Birçok kişi için dünya dışı varlıklar hayal ya da abartma olsa da büyük bir çoğunluk ufo deneyimlerini insanlar ile paylaşıyor. Bazı kitaplar Nasa’dan gönderilen mekiklerin ufolar ile direkt olarak iletişime geçtiğini dahi yazıyor.

Dünya genelinde ufo olayları yaşayan kişilerin büyük bir çoğunluğu yalan makineleri tarafından teste tabii tutulmalarına rağmen ve derin hipnoz seansları yaşamalarına rağmen hikayeleri saçma gelse de veriler doğruluyor. Yazı bittiğinde daha fazla şey öğrenmek isteyenler için bir belgesel bir de film tavsiyem olacak.

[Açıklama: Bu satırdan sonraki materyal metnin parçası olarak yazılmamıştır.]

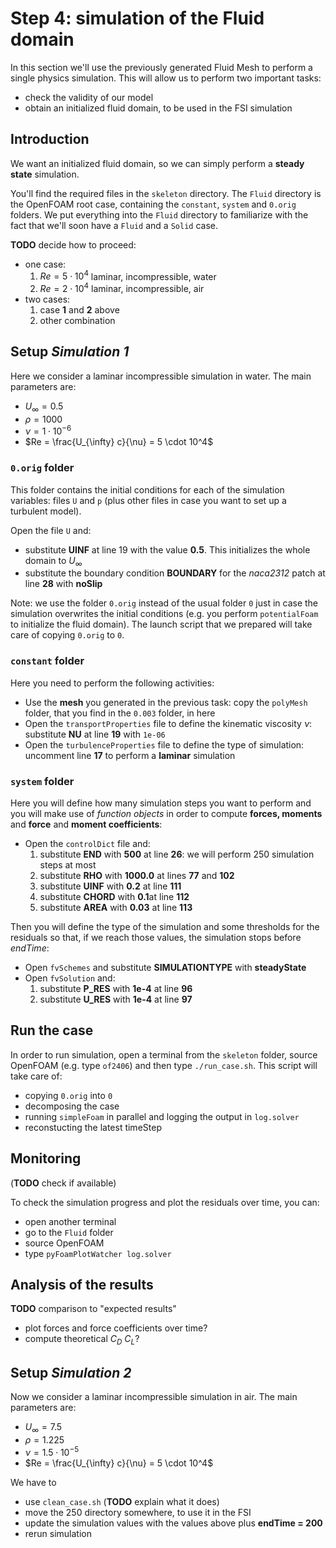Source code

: # Step 4: simulation of the Fluid domain

In this section we'll use the previously generated Fluid Mesh to perform a single physics simulation.
This will allow us to perform two important tasks:

- check the validity of our model
- obtain an initialized fluid domain, to be used in the FSI simulation

## Introduction

We want an initialized fluid domain, so we can simply perform a **steady state** simulation.

You'll find the required files in the `skeleton` directory. The `Fluid` directory is the OpenFOAM root case, containing the `constant`, `system` and
`0.orig` folders. We put everything into the `Fluid` directory to familiarize with the fact that we'll soon have a `Fluid` and a `Solid` case.

**TODO** decide how to proceed:

- one case:
    1. $Re=5\cdot 10^4$ laminar, incompressible, water
    2. $Re=2\cdot 10^4$ laminar, incompressible, air
- two cases:
    1. case **1** and **2** above
    2. other combination

## Setup *Simulation 1*

Here we consider a laminar incompressible simulation in water. The main parameters are:

- $U_{\infty} = 0.5$
- $\rho = 1000$
- $\nu = 1 \cdot 10^{-6}$
- $Re = \frac{U_{\infty} c}{\nu} = 5 \cdot 10^4$

### `0.orig` folder

This folder contains the initial conditions for each of the simulation variables: files `U` and `p` (plus other files in case you want to set up a turbulent model).

Open the file `U` and:

- substitute **UINF** at line 19 with the value **0.5**. This initializes the whole domain to $U_{\infty}$
- substitute the boundary condition **BOUNDARY** for the *naca2312* patch at line **28** with **noSlip**

Note: we use the folder `0.orig` instead of the usual folder `0` just in case the simulation overwrites the initial conditions (e.g. you perform `potentialFoam` to initialize the fluid domain). The launch script that we prepared will take care of copying `0.orig` to `0`.

### `constant` folder

Here you need to perform the following activities:

- Use the **mesh** you generated in the previous task: copy the `polyMesh` folder, that you find in the `0.003` folder, in here
- Open the `transportProperties` file to define the kinematic viscosity $\nu$: substitute **NU** at line **19** with `1e-06`
- Open the `turbulenceProperties` file to define the type of simulation: uncomment line **17** to perform a **laminar** simulation

### `system` folder

Here you will define how many simulation steps you want to perform and you will make use of *function objects* in order to compute **forces, moments** and **force** and **moment coefficients**:

- Open the `controlDict` file and:
    1. substitute **END** with **500** at line **26**: we will perform 250 simulation steps at most
    2. substitute **RHO** with **1000.0** at lines **77** and **102**
    3. substitute **UINF** with **0.2** at line **111**
    4. substitute **CHORD** with **0.1**at line **112**
    5. substitute **AREA** with **0.03** at line **113**

Then you will define the type of the simulation and some thresholds for the residuals so that, if we reach those values, the simulation stops before *endTime*:

- Open `fvSchemes` and substitute **SIMULATIONTYPE** with **steadyState**
- Open `fvSolution` and:
    1. substitute **P_RES** with **1e-4** at line **96**
    2. substitute **U_RES** with **1e-4** at line **97**

## Run the case

In order to run simulation, open a terminal from the `skeleton` folder, source OpenFOAM (e.g. type `of2406`) and then type `./run_case.sh`. This script will take care of:

- copying `0.orig` into `0`
- decomposing the case
- running `simpleFoam` in parallel and logging the output in `log.solver`
- reconstucting the latest timeStep

## Monitoring

(**TODO** check if available)

To check the simulation progress and plot the residuals over time, you can:

- open another terminal
- go to the `Fluid` folder
- source OpenFOAM
- type `pyFoamPlotWatcher log.solver`

## Analysis of the results

**TODO** comparison to "expected results"

- plot forces and force coefficients over time?
- compute theoretical $C_D$ $C_L$?

## Setup *Simulation 2*

Now we consider a laminar incompressible simulation in air. The main parameters are:

- $U_{\infty} = 7.5$
- $\rho = 1.225$
- $\nu = 1.5 \cdot 10^{-5}$
- $Re = \frac{U_{\infty} c}{\nu} = 5 \cdot 10^4$

We have to

- use `clean_case.sh` (**TODO** explain what it does)
- move the 250 directory somewhere, to use it in the FSI
- update the simulation values with the values above plus **endTime = 200**
- rerun simulation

İlk önerim; Extraordinary: The Stan Romanek Story… Bu bir belgesel, belgeselin başında zaten kişileri inandırmak için olmadığı net bir şekilde belirtiliyor. Sadece Stan adında, uzaylılara inanmayan bir adamın belgeler ile hazırladığı bir yapıt. Belgesel içinde profesörler ve psikiyatrisiler olduğunu da göreceksiniz.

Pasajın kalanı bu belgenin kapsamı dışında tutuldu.